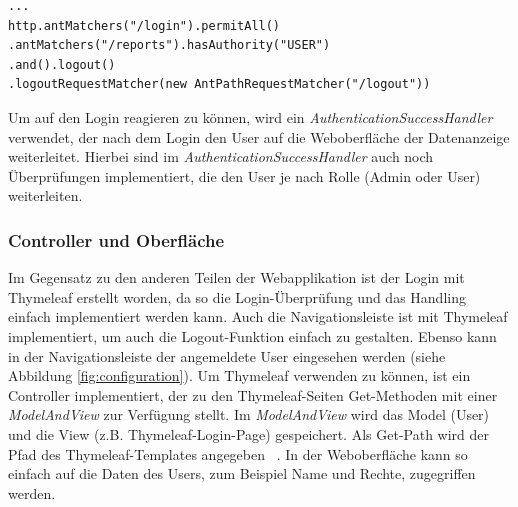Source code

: \begin{samepage}%
	\begin{lstlisting}[float=tbhp]
...
http.antMatchers("/login").permitAll()
.antMatchers("/reports").hasAuthority("USER")
.and().logout()
.logoutRequestMatcher(new AntPathRequestMatcher("/logout"))
\end{lstlisting}
\end{samepage}
Um auf den Login reagieren zu können, wird ein \textit{AuthenticationSuccessHandler} verwendet, der nach dem Login den User auf die Weboberfläche der Datenanzeige weiterleitet. Hierbei sind im \textit{AuthenticationSuccessHandler} auch noch Überprüfungen implementiert, die den User je nach Rolle (Admin oder User) weiterleiten. 
\subsubsection{Controller und Oberfläche} 
Im Gegensatz zu den anderen Teilen der Webapplikation ist der Login mit Thymeleaf erstellt worden, da so die Login-Überprüfung und das Handling einfach implementiert werden kann. Auch die Navigationsleiste ist mit Thymeleaf implementiert, um auch die Logout-Funktion einfach zu gestalten. Ebenso kann in der Navigationsleiste der angemeldete User eingesehen werden (siehe Abbildung \ref{fig:configuration}). Um Thymeleaf verwenden zu können, ist ein Controller implementiert, der zu den Thymeleaf-Seiten Get-Methoden mit einer \textit{ModelAndView} zur Verfügung stellt. Im \textit{ModelAndView} wird das Model (User) und die View (z.B. Thymeleaf-Login-Page) gespeichert. Als Get-Path wird der Pfad des Thymeleaf-Templates angegeben ~\parencite[Seite 160]{springSecBook}. In der Weboberfläche kann so einfach auf die Daten des Users, zum Beispiel Name und Rechte, zugegriffen werden.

==============================

- _Directions for this task_
Set down the material exactly, every line of it, except for the pictures.

- _Output of the exercise_
Source code

: \begin{samepage}%
	\begin{lstlisting}[float=tbhp]
...
http.antMatchers("/login").permitAll()
.antMatchers("/reports").hasAuthority("USER")
.and().logout()
.logoutRequestMatcher(new AntPathRequestMatcher("/logout"))
\end{lstlisting}
\end{samepage}
Um auf den Login reagieren zu können, wird ein \textit{AuthenticationSuccessHandler} verwendet, der nach dem Login den User auf die Weboberfläche der Datenanzeige weiterleitet. Hierbei sind im \textit{AuthenticationSuccessHandler} auch noch Überprüfungen implementiert, die den User je nach Rolle (Admin oder User) weiterleiten. 
\subsubsection{Controller und Oberfläche} 
Im Gegensatz zu den anderen Teilen der Webapplikation ist der Login mit Thymeleaf erstellt worden, da so die Login-Überprüfung und das Handling einfach implementiert werden kann. Auch die Navigationsleiste ist mit Thymeleaf implementiert, um auch die Logout-Funktion einfach zu gestalten. Ebenso kann in der Navigationsleiste der angemeldete User eingesehen werden (siehe Abbildung \ref{fig:configuration}). Um Thymeleaf verwenden zu können, ist ein Controller implementiert, der zu den Thymeleaf-Seiten Get-Methoden mit einer \textit{ModelAndView} zur Verfügung stellt. Im \textit{ModelAndView} wird das Model (User) und die View (z.B. Thymeleaf-Login-Page) gespeichert. Als Get-Path wird der Pfad des Thymeleaf-Templates angegeben ~\parencite[Seite 160]{springSecBook}. In der Weboberfläche kann so einfach auf die Daten des Users, zum Beispiel Name und Rechte, zugegriffen werden.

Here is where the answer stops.